Ultrasound-assisted synthesis and antibacterial activity of silver nanoparticles

Tuesday, 14 May 2019

An ultrasound-assisted method has proven rapid and cost effective for the production of GC-AgNps. The synthesised nanoparticles exhibited potent antibacterial activity against E. coli.

Stabilised GC-AgNPs that exhibited good antibacterial activity (symbol picture). Image source: BillionPhotos.com– stock.adobe.com.

Stabilised GC-AgNPs that exhibited good antibacterial activity (symbol picture). Image source: BillionPhotos.com– stock.adobe.com.

Silver nanoparticles (AgNps) properties are affected due to the high surface area to volume ratio. The high thermal stability has been proved to be more efficient as antibacterial than bulk silver. Due to antibiotic resistance, the AgNps become a powerful weapon against the re-emergence of multidrug-resistant bacteria.

Researchers have synthesised colloidal AgNps by a combination of ultrasonication and chemical reduction method using gallic acid and chitosan, respectively. Different spectroscopic and microscopic techniques were used to characterise the biophysical properties GC-AgNps.

Stable for four weeks

The results revealed that as-synthesised gallic acid- chitosan modified silver nanoparticles (GC-AgNps) were monodispersed, spherical shape with an average size of 26.23 ± 9.92 nm, and stable for four weeks without any noticeable change in size. The X-ray diffraction (XRD) analysis and Infrared spectroscopy (FTIR) confirmed that as-synthesised GC-AgNps were face-centered cubic (FCC) crystalline structures and the most prominent Ag-O vibrations at 599 cm−1.
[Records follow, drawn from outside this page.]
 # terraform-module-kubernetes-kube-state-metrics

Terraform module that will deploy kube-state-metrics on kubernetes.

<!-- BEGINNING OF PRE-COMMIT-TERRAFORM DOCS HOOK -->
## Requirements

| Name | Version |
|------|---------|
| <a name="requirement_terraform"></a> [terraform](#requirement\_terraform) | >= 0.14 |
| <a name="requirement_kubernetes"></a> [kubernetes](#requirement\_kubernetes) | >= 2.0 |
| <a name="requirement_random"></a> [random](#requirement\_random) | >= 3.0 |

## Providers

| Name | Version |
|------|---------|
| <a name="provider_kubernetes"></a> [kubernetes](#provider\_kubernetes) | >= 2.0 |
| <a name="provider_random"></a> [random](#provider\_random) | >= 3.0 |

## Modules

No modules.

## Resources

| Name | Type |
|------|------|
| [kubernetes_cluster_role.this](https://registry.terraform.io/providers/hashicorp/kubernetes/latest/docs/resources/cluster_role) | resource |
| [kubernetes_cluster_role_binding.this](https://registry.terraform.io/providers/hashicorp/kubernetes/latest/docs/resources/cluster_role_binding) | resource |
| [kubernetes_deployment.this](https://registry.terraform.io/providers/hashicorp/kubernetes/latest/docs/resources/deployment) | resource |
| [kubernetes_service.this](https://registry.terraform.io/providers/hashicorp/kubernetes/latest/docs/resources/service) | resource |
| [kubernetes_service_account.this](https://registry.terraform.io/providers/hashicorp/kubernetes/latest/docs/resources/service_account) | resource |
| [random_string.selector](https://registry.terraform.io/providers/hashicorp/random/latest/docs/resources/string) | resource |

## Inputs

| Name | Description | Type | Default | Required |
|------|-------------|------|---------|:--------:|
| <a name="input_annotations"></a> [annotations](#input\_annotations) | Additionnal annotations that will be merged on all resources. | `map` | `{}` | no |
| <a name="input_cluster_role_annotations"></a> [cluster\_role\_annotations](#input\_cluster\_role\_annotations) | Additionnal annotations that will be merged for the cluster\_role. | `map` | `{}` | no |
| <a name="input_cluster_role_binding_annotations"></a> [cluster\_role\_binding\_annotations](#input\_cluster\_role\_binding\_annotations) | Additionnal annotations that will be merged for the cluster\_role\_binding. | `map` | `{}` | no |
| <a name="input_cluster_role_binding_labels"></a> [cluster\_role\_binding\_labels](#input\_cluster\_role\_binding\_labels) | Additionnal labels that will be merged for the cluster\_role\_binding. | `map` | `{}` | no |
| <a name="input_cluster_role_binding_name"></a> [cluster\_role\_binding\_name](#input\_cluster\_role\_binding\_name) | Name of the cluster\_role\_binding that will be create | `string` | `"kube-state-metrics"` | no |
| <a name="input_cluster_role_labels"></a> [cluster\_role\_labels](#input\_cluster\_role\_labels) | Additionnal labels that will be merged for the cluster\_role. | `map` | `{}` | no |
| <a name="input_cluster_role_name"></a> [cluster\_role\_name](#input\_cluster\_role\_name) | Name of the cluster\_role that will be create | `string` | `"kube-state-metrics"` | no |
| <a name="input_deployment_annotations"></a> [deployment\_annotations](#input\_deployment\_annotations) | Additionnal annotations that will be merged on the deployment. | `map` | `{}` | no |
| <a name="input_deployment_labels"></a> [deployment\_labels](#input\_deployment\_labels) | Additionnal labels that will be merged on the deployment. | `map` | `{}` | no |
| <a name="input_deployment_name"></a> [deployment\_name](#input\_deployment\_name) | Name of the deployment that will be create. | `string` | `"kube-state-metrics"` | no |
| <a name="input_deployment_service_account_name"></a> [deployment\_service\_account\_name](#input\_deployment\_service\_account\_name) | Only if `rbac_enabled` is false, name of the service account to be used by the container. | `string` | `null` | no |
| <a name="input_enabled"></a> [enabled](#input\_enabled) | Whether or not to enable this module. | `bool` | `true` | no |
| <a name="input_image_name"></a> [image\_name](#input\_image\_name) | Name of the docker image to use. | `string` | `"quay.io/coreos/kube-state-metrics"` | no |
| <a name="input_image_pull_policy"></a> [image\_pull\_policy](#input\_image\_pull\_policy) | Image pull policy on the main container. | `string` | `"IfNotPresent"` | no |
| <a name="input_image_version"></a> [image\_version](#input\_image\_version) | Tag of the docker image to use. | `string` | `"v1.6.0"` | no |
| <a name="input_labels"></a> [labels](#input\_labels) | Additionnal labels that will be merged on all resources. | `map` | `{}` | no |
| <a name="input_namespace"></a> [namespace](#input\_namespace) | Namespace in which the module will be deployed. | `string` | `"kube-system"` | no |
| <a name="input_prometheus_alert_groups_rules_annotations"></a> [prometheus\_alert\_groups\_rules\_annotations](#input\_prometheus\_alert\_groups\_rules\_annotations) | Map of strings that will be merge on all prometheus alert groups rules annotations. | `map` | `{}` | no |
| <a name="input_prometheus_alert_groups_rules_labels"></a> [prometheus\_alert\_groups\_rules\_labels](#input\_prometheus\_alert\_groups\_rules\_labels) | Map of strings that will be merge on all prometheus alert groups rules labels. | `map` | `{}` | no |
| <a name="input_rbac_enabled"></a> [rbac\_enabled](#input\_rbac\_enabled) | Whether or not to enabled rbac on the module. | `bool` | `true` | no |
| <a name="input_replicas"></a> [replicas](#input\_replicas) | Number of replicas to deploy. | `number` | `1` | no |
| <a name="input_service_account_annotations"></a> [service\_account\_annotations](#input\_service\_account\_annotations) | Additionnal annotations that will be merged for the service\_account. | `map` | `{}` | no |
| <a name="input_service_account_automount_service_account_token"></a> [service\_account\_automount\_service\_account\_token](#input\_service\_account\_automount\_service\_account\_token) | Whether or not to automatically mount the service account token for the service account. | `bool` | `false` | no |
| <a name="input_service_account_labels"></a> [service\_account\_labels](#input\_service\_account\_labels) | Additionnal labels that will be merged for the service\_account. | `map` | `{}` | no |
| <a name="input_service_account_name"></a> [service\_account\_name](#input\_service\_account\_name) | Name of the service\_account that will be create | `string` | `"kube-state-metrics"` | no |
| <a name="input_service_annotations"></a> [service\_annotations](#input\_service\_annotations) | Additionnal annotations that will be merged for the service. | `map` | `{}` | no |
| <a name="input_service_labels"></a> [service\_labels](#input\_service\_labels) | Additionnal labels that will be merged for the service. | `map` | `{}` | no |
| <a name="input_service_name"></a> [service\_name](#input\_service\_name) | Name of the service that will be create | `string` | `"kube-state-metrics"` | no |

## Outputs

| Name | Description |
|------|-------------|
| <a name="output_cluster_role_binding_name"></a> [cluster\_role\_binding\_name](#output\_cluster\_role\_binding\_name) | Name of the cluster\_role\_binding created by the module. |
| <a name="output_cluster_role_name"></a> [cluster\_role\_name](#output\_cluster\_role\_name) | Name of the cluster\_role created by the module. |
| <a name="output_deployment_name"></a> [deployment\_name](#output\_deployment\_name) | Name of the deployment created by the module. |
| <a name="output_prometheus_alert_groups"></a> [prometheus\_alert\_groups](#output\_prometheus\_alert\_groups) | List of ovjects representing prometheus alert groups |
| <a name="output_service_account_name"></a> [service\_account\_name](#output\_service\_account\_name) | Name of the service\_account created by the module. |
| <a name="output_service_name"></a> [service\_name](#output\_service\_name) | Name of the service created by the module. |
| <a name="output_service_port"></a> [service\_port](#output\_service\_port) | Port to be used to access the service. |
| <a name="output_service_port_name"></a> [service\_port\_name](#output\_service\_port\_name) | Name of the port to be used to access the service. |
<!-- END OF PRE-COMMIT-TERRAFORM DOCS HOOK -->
Further, GC-AgNps were studied for the antibacterial activity against Escherichia coli (E.coli) using a minimum inhibitory concentration at various concentrations of GC-AgNps. The sensibility caused by GC-AgNps against E. coli was 1 μg/mL after 120 min of exposure. The adopted method was rapid, facile and straightforward, affording stabilised GC-AgNPs that exhibited good antibacterial activity.

The study has been published in Progress in Organic Coatings, Volume 129, April 2019.